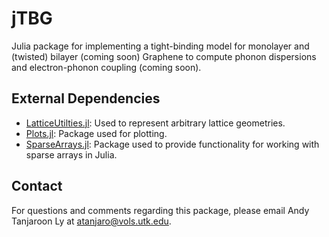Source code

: # jTBG

Julia package for implementing a tight-binding model for monolayer and (twisted) bilayer (coming soon) Graphene to compute phonon dispersions and electron-phonon coupling (coming soon). 

## External Dependencies

- [LatticeUtilties.jl](https://github.com/SmoQySuite/LatticeUtilities.jl.git): Used to represent arbitrary lattice geometries.
- [Plots.jl](https://github.com/JuliaPlots/Plots.jl): Package used for plotting.
- [SparseArrays.jl](https://github.com/JuliaSparse/SparseArrays.jl): Package used to provide functionality for working with sparse arrays in Julia.


## Contact

For questions and comments regarding this package, please email Andy Tanjaroon Ly at [atanjaro@vols.utk.edu](mailto:atanjaro@vols.utk.edu).
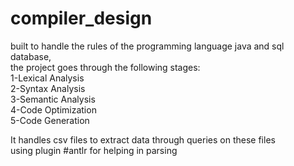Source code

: # compiler_design
built to handle the rules of the programming language java and sql database,<br />
the project goes through the following stages:<br />
1-Lexical Analysis <br />
2-Syntax Analysis <br />
3-Semantic Analysis <br />
4-Code Optimization<br />
5-Code Generation<br />

It handles csv files to extract data through queries on these files<br />
using plugin #antlr for helping in parsing 
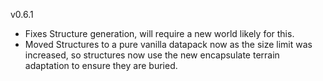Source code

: v0.6.1

- Fixes Structure generation, will require a new world likely for this. 
- Moved Structures to a pure vanilla datapack now as the size limit was increased, so structures now use the new encapsulate terrain adaptation to ensure they are buried.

• **Task details**
None of the images should be copied, but every entry must be given again exactly.

• **Output below**
Source code

: # jTBG

Julia package for implementing a tight-binding model for monolayer and (twisted) bilayer (coming soon) Graphene to compute phonon dispersions and electron-phonon coupling (coming soon). 

## External Dependencies

- [LatticeUtilties.jl](https://github.com/SmoQySuite/LatticeUtilities.jl.git): Used to represent arbitrary lattice geometries.
- [Plots.jl](https://github.com/JuliaPlots/Plots.jl): Package used for plotting.
- [SparseArrays.jl](https://github.com/JuliaSparse/SparseArrays.jl): Package used to provide functionality for working with sparse arrays in Julia.


## Contact

For questions and comments regarding this package, please email Andy Tanjaroon Ly at [atanjaro@vols.utk.edu](mailto:atanjaro@vols.utk.edu).
Source code

: # compiler_design
built to handle the rules of the programming language java and sql database,<br />
the project goes through the following stages:<br />
1-Lexical Analysis <br />
2-Syntax Analysis <br />
3-Semantic Analysis <br />
4-Code Optimization<br />
5-Code Generation<br />

It handles csv files to extract data through queries on these files<br />
using plugin #antlr for helping in parsing 
Source code

: v0.6.1

- Fixes Structure generation, will require a new world likely for this. 
- Moved Structures to a pure vanilla datapack now as the size limit was increased, so structures now use the new encapsulate terrain adaptation to ensure they are buried.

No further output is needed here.